Money – Like most of Europe the accepted currency on Santorini is the Euro. Credit cards are widely accepted but for incidental expenses you should carry some Euros.

looking to the islands on far side of caldera fromSanto Wine patio
The view from Santo Wine

Things To Do – First, the island and it’s towns are the primary attraction. Your ship will be anchoring in a huge circular caldera with its shear inner walls forming the coast of several islands. Clinging to the upper sides of these cliffs are a number of iconic towns inviting you to stroll their streets.

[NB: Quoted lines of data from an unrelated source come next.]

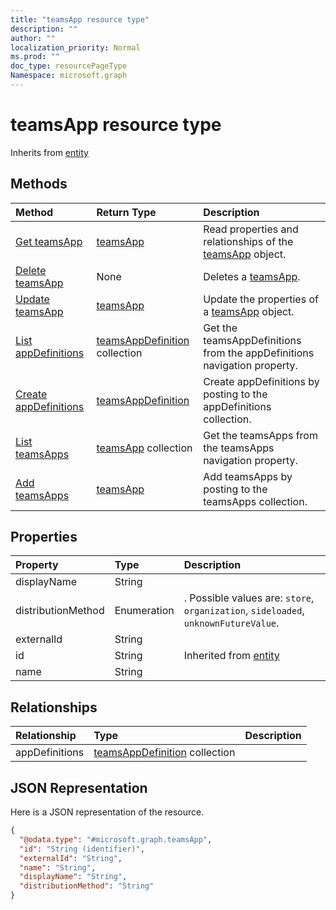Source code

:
 ```yaml
---
title: "teamsApp resource type"
description: ""
author: ""
localization_priority: Normal
ms.prod: ""
doc_type: resourcePageType
Namespace: microsoft.graph
---
```



# teamsApp resource type




Inherits from [entity](../resources/entity.md)

## Methods
|Method|Return Type|Description|
|:---|:---|:---|
|[Get teamsApp](../api/teamsapp-get.md)|[teamsApp](../resources/teamsApp.md)|Read properties and relationships of the [teamsApp](../resources/teamsapp.md) object.|
|[Delete teamsApp](../api/teamsapp-delete.md)|None|Deletes a [teamsApp](../resources/teamsapp.md).|
|[Update teamsApp](../api/teamsapp-update.md)|[teamsApp](../resources/teamsApp.md)|Update the properties of a [teamsApp](../resources/teamsapp.md) object.|
|[List appDefinitions](../api/teamsapp-list-appdefinitions.md)|[teamsAppDefinition](../resources/teamsAppDefinition.md) collection|Get the teamsAppDefinitions from the appDefinitions navigation property.|
|[Create appDefinitions](../api/teamsapp-post-appdefinitions.md)|[teamsAppDefinition](../resources/teamsAppDefinition.md)|Create appDefinitions by posting to the appDefinitions collection.|
|[List teamsApps](../api/appcatalogs-list-teamsapps.md)|[teamsApp](../resources/teamsApp.md) collection|Get the teamsApps from the teamsApps navigation property.|
|[Add teamsApps](../api/appcatalogs-post-teamsapps.md)|[teamsApp](../resources/teamsApp.md)|Add teamsApps by posting to the teamsApps collection.|

## Properties
|Property|Type|Description|
|:---|:---|:---|
|displayName|String||
|distributionMethod|Enumeration|. Possible values are: `store`, `organization`, `sideloaded`, `unknownFutureValue`.|
|externalId|String||
|id|String| Inherited from [entity](../resources/entity.md)|
|name|String||

## Relationships
|Relationship|Type|Description|
|:---|:---|:---|
|appDefinitions|[teamsAppDefinition](../resources/teamsAppDefinition.md) collection||

## JSON Representation
Here is a JSON representation of the resource.
<!-- {
  "blockType": "resource",
  "keyProperty": "id",
  "@odata.type": "microsoft.graph.teamsApp",
  "baseType": "microsoft.graph.entity",
  "openType": false
}
-->
``` json
{
  "@odata.type": "#microsoft.graph.teamsApp",
  "id": "String (identifier)",
  "externalId": "String",
  "name": "String",
  "displayName": "String",
  "distributionMethod": "String"
}
```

Minoan frescos of boating scenes from ruins at Akratiri
Akratiri Frescos

Minoan Akrotiri – A major archeological excavation site open to the public will probably exceed the size of the archeological excavations at Pompeii. It is also a treasure trove of some of the worlds oldest frescos, most preserved by the eruption showing remarkable detail and vibrant colors.

Wineries – Santorini is also home to a number of small, good wineries. The wine at the Santo Wines is only exceeded by the fabulous views from their patio. There are a number of wine tours available.

Donkey Rides – One option to get from Old Port up to the town of Fira (the islands Capital) is to ride the donkeys. These sturdy animals climb a winding trail that switches back and forth as you ascend about seven to nine hundred feet to the top. While not for everyone it is very similar to going down into the Grand Canyon by donkey.